# Task statement:
Reproduce every record below word for word and include no pictures.

# Available data:
····················
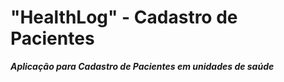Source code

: # "HealthLog" - Cadastro de Pacientes
<div> 
  <p>
  <i><b>Aplicação para Cadastro de Pacientes em unidades de saúde</i></b>
  </p>
</div>
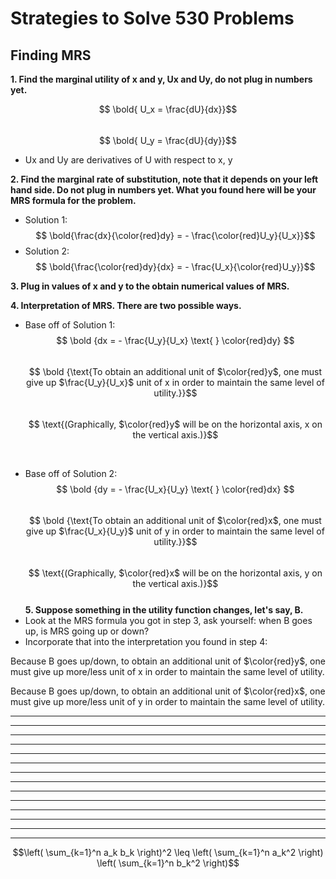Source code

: # **Strategies to Solve 530 Problems**

## **Finding MRS**
**1. Find the marginal utility of x and y, Ux and Uy, do not plug in numbers yet.**          

$$ \bold{ U_x = \frac{dU}{dx}}$$                        
$$ \bold{ U_y = \frac{dU}{dy}}$$           

* Ux and Uy are derivatives of U with respect to x, y          


**2. Find the marginal rate of substitution, note that it depends on your left hand side. Do not plug in numbers yet. What you found here will be your MRS formula for the problem.**           
- Solution 1:           
$$ \bold{\frac{dx}{\color{red}dy} = - \frac{\color{red}U_y}{U_x}}$$          
- Solution 2:          
$$ \bold{\frac{\color{red}dy}{dx} = - \frac{U_x}{\color{red}U_y}}$$          

**3. Plug in values of x and y to the obtain numerical values of MRS.**           

**4. Interpretation of MRS. There are two possible ways.**           
- Base off of Solution 1:          
$$ \bold {dx = - \frac{U_y}{U_x} \text{ } \color{red}dy} $$          
$$ \bold {\text{To obtain an additional unit of $\color{red}y$, one must give up $\frac{U_y}{U_x}$ unit of x in order to maintain the same level of utility.}}$$          
$$ \text{(Graphically, $\color{red}y$ will be on the horizontal axis, x on the vertical axis.)}$$          

<br>

- Base off of Solution 2:           
$$ \bold {dy = - \frac{U_x}{U_y} \text{ } \color{red}dx} $$          
$$ \bold {\text{To obtain an additional unit of $\color{red}x$, one must give up $\frac{U_x}{U_y}$ unit of y in order to maintain the same level of utility.}}$$          
$$ \text{(Graphically, $\color{red}x$ will be on the horizontal axis, y on the vertical axis.)}$$          
**5. Suppose something in the utility function changes, let's say, B.**          
- Look at the MRS formula you got in step 3, ask yourself: when B goes up, is MRS going up or down?
- Incorporate that into the interpretation you found in step 4:

Because B goes up/down, to obtain an additional unit of $\color{red}y$,
one must give up more/less unit of x in order to maintain the same level of utility.

Because B goes up/down, to obtain an additional unit of $\color{red}x$,
one must give up more/less unit of y in order to maintain the same level of utility.



****
****
****
****
****
****
****
****
****
****
****
****
****
****
$$\left( \sum_{k=1}^n a_k b_k \right)^2 \leq \left( \sum_{k=1}^n a_k^2 \right) \left( \sum_{k=1}^n b_k^2 \right)$$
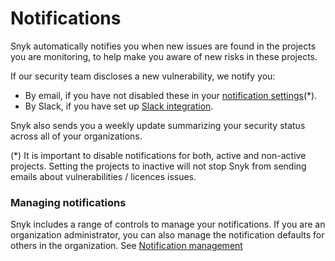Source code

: # Notifications

Snyk automatically notifies you when new issues are found in the projects you are monitoring, to help make you aware of new risks in these projects.

If our security team discloses a new vulnerability, we notify you:

* By email, if you have not disabled these in your [notification settings](https://app.snyk.io/account/notifications)\(\*\).
* By Slack, if you have set up [Slack integration](https://snyk.gitbook.io/user-docs/integrations/untitled-3/slack-integration). 

Snyk also sends you a weekly update summarizing your security status across all of your organizations.

\(\*\) It is important to disable notifications for both, active and non-active projects. Setting the projects to inactive will not stop Snyk from sending emails about vulnerabilities / licences issues.

### **Managing notifications**

Snyk includes a range of controls to manage your notifications. If you are an organization administrator, you can also manage the notification defaults for others in the organization. See [Notification management](https://snyk.gitbook.io/user-docs/user-and-group-management/notifications/notification-management)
····················
# Response to the exercise:
Source code

: # "HealthLog" - Cadastro de Pacientes
<div> 
  <p>
  <i><b>Aplicação para Cadastro de Pacientes em unidades de saúde</i></b>
  </p>
</div>
Source code

: # **Strategies to Solve 530 Problems**

## **Finding MRS**
**1. Find the marginal utility of x and y, Ux and Uy, do not plug in numbers yet.**          

$$ \bold{ U_x = \frac{dU}{dx}}$$                        
$$ \bold{ U_y = \frac{dU}{dy}}$$           

* Ux and Uy are derivatives of U with respect to x, y          


**2. Find the marginal rate of substitution, note that it depends on your left hand side. Do not plug in numbers yet. What you found here will be your MRS formula for the problem.**           
- Solution 1:           
$$ \bold{\frac{dx}{\color{red}dy} = - \frac{\color{red}U_y}{U_x}}$$          
- Solution 2:          
$$ \bold{\frac{\color{red}dy}{dx} = - \frac{U_x}{\color{red}U_y}}$$          

**3. Plug in values of x and y to the obtain numerical values of MRS.**           

**4. Interpretation of MRS. There are two possible ways.**           
- Base off of Solution 1:          
$$ \bold {dx = - \frac{U_y}{U_x} \text{ } \color{red}dy} $$          
$$ \bold {\text{To obtain an additional unit of $\color{red}y$, one must give up $\frac{U_y}{U_x}$ unit of x in order to maintain the same level of utility.}}$$          
$$ \text{(Graphically, $\color{red}y$ will be on the horizontal axis, x on the vertical axis.)}$$          

<br>

- Base off of Solution 2:           
$$ \bold {dy = - \frac{U_x}{U_y} \text{ } \color{red}dx} $$          
$$ \bold {\text{To obtain an additional unit of $\color{red}x$, one must give up $\frac{U_x}{U_y}$ unit of y in order to maintain the same level of utility.}}$$          
$$ \text{(Graphically, $\color{red}x$ will be on the horizontal axis, y on the vertical axis.)}$$          
**5. Suppose something in the utility function changes, let's say, B.**          
- Look at the MRS formula you got in step 3, ask yourself: when B goes up, is MRS going up or down?
- Incorporate that into the interpretation you found in step 4:

Because B goes up/down, to obtain an additional unit of $\color{red}y$,
one must give up more/less unit of x in order to maintain the same level of utility.

Because B goes up/down, to obtain an additional unit of $\color{red}x$,
one must give up more/less unit of y in order to maintain the same level of utility.



****
****
****
****
****
****
****
****
****
****
****
****
****
****
$$\left( \sum_{k=1}^n a_k b_k \right)^2 \leq \left( \sum_{k=1}^n a_k^2 \right) \left( \sum_{k=1}^n b_k^2 \right)$$
Source code

: # Notifications

Snyk automatically notifies you when new issues are found in the projects you are monitoring, to help make you aware of new risks in these projects.

If our security team discloses a new vulnerability, we notify you:

* By email, if you have not disabled these in your [notification settings](https://app.snyk.io/account/notifications)\(\*\).
* By Slack, if you have set up [Slack integration](https://snyk.gitbook.io/user-docs/integrations/untitled-3/slack-integration). 

Snyk also sends you a weekly update summarizing your security status across all of your organizations.

\(\*\) It is important to disable notifications for both, active and non-active projects. Setting the projects to inactive will not stop Snyk from sending emails about vulnerabilities / licences issues.

### **Managing notifications**

Snyk includes a range of controls to manage your notifications. If you are an organization administrator, you can also manage the notification defaults for others in the organization. See [Notification management](https://snyk.gitbook.io/user-docs/user-and-group-management/notifications/notification-management)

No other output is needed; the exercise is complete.